Collected data entries
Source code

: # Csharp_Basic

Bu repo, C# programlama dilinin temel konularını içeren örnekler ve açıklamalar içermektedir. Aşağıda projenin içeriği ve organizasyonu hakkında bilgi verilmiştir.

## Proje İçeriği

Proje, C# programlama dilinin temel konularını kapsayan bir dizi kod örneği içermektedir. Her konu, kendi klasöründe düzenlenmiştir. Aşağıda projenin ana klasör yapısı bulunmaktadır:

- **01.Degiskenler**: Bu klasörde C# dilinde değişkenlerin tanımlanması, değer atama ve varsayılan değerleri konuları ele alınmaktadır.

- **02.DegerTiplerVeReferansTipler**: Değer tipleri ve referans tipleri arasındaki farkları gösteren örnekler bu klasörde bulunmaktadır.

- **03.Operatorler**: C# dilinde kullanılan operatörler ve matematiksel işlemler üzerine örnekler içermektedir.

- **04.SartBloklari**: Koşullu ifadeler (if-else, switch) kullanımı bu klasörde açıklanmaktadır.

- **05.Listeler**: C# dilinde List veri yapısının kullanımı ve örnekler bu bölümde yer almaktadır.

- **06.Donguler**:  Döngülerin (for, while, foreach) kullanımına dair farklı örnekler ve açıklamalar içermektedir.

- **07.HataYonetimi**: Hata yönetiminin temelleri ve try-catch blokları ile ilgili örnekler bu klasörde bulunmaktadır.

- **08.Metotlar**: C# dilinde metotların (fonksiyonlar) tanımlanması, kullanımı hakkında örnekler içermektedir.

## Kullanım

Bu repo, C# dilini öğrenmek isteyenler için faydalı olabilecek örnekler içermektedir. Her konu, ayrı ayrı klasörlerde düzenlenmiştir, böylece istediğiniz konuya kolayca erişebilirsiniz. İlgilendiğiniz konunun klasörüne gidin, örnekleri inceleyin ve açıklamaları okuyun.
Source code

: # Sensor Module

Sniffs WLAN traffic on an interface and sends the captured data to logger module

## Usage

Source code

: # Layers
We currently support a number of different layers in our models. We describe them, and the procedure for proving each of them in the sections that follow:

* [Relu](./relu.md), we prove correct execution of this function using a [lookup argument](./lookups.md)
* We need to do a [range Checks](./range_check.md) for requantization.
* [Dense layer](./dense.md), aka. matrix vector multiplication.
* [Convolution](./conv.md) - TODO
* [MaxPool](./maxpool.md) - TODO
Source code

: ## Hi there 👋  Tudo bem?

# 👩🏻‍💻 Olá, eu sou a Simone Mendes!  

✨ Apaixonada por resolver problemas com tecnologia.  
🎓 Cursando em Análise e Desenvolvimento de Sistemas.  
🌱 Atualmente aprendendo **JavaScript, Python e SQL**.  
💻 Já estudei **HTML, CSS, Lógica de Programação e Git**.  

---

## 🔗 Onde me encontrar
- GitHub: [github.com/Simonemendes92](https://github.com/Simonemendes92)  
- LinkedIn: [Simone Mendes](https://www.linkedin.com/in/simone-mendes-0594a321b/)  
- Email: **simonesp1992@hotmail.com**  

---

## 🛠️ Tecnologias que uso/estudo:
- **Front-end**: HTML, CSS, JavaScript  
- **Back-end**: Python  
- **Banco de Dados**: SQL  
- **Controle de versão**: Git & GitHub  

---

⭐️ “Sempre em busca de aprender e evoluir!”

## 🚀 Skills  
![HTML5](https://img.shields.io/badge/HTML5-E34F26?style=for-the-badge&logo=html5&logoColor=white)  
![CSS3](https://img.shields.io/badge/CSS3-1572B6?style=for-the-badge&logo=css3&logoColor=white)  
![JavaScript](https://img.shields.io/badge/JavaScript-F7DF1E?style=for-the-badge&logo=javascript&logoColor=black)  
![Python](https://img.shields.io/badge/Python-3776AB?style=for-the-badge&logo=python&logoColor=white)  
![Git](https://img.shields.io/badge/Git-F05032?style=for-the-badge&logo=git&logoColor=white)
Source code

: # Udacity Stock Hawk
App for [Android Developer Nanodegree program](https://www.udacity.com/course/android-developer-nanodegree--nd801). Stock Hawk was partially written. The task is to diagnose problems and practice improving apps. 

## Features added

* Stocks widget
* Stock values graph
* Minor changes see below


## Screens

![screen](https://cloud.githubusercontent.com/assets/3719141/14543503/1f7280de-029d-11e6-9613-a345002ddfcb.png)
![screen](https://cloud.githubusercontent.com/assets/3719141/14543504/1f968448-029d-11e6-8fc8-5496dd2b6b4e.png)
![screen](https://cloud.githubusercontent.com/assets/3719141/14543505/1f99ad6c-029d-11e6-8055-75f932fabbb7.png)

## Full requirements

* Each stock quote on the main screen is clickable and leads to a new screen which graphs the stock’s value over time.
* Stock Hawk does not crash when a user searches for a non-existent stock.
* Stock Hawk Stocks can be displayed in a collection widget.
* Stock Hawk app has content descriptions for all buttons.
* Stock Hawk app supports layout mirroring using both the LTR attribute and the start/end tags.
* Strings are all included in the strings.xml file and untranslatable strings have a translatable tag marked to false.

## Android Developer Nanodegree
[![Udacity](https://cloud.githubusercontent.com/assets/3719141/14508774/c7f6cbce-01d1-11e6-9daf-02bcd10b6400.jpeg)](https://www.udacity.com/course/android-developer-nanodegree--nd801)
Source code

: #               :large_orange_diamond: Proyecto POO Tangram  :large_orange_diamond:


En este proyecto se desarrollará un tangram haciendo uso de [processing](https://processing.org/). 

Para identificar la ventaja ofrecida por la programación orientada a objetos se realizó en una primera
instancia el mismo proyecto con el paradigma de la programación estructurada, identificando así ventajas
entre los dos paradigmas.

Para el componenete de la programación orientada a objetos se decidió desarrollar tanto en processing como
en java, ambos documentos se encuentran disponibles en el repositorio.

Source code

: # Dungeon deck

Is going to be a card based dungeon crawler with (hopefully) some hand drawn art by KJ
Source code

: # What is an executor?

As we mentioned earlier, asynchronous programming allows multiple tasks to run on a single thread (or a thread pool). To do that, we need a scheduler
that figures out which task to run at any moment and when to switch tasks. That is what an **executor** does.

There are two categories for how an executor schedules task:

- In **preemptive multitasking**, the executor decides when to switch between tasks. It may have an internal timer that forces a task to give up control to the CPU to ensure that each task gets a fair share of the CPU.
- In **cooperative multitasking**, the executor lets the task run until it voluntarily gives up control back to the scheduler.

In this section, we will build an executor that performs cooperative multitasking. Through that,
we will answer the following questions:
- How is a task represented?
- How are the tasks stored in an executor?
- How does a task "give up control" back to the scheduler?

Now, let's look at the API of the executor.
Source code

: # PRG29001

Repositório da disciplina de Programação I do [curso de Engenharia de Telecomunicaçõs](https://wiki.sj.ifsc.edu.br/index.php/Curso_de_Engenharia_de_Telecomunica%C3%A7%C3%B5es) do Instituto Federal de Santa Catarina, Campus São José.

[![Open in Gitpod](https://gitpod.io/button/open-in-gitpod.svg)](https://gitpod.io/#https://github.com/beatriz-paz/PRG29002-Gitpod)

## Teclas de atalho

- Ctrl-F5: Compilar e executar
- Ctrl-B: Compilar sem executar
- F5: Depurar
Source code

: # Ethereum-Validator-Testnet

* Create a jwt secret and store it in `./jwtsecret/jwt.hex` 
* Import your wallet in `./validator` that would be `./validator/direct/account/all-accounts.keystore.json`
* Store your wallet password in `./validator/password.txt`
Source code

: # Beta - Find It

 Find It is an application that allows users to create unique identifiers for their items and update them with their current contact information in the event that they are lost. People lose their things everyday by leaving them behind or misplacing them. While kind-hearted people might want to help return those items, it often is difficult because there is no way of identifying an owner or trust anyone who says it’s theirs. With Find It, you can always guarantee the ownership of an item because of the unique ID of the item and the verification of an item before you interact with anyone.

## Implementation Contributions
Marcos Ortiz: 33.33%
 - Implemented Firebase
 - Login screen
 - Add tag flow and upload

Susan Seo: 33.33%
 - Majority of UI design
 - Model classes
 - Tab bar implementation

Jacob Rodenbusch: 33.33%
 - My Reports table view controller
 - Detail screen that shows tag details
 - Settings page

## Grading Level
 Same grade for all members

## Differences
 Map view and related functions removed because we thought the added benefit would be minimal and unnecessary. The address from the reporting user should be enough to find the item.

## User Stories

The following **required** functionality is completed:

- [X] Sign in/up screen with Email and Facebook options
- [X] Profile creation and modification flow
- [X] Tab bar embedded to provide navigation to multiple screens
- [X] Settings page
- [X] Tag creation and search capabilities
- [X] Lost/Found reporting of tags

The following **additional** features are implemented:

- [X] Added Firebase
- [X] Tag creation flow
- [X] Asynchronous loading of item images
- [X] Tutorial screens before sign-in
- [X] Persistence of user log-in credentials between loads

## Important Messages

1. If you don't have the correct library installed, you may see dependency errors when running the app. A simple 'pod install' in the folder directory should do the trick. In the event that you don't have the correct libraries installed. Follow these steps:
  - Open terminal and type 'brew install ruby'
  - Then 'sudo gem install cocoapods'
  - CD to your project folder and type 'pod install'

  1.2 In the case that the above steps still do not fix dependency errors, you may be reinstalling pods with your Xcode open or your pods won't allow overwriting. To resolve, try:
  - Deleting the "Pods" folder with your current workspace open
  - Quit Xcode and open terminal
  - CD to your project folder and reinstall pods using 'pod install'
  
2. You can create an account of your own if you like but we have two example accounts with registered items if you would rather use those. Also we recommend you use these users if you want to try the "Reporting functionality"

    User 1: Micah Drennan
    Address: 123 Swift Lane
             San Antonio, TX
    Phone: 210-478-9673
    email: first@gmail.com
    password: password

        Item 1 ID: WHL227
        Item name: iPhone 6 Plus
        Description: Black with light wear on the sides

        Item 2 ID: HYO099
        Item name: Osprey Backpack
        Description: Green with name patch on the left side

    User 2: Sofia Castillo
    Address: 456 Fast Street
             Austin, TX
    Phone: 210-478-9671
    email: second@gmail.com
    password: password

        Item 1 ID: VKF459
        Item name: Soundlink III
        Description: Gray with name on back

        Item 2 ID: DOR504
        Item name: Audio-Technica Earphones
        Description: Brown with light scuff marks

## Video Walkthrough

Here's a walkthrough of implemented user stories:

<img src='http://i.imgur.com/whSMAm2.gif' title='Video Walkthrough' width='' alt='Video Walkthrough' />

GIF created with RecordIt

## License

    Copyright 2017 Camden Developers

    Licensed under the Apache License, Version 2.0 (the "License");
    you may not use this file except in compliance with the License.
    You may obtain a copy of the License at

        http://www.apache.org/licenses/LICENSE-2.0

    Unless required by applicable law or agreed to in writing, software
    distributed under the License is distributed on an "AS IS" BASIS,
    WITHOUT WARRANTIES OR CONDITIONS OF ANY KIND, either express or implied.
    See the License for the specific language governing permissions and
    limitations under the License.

• Assignment: Word for word, set down the lines from the beginning of the records through the line that holds "## Proje İçeriği". Leave out the rest.

• Your response:
Source code

: # Csharp_Basic

Bu repo, C# programlama dilinin temel konularını içeren örnekler ve açıklamalar içermektedir. Aşağıda projenin içeriği ve organizasyonu hakkında bilgi verilmiştir.

## Proje İçeriği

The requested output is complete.